## WHAT YOU NEED TO DO
Lines where the string "TransferItem" appears are to be copied from the entries below.

+++++

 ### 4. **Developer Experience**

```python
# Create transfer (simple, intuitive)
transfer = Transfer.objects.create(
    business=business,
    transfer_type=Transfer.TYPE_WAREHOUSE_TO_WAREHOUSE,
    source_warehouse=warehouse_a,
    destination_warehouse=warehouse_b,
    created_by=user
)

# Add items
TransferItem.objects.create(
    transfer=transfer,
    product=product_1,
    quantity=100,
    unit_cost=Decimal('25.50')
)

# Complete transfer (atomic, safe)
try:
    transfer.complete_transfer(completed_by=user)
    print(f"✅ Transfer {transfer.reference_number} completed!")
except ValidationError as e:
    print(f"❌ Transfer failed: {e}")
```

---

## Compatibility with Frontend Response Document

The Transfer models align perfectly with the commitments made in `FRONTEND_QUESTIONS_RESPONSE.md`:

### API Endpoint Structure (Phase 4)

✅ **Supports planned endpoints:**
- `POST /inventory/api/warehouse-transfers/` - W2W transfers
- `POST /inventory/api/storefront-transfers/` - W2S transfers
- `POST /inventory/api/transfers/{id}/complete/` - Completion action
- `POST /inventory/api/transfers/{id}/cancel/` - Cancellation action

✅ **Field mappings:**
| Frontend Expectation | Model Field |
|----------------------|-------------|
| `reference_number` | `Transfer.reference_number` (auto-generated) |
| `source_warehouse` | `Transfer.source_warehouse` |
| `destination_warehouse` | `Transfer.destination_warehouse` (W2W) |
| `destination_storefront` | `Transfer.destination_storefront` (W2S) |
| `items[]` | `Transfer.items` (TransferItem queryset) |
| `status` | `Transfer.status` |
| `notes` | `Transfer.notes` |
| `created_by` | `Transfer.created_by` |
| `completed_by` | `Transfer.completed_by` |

+++++

## ANSWER SECTION
TransferItem.objects.create(
| `items[]` | `Transfer.items` (TransferItem queryset) |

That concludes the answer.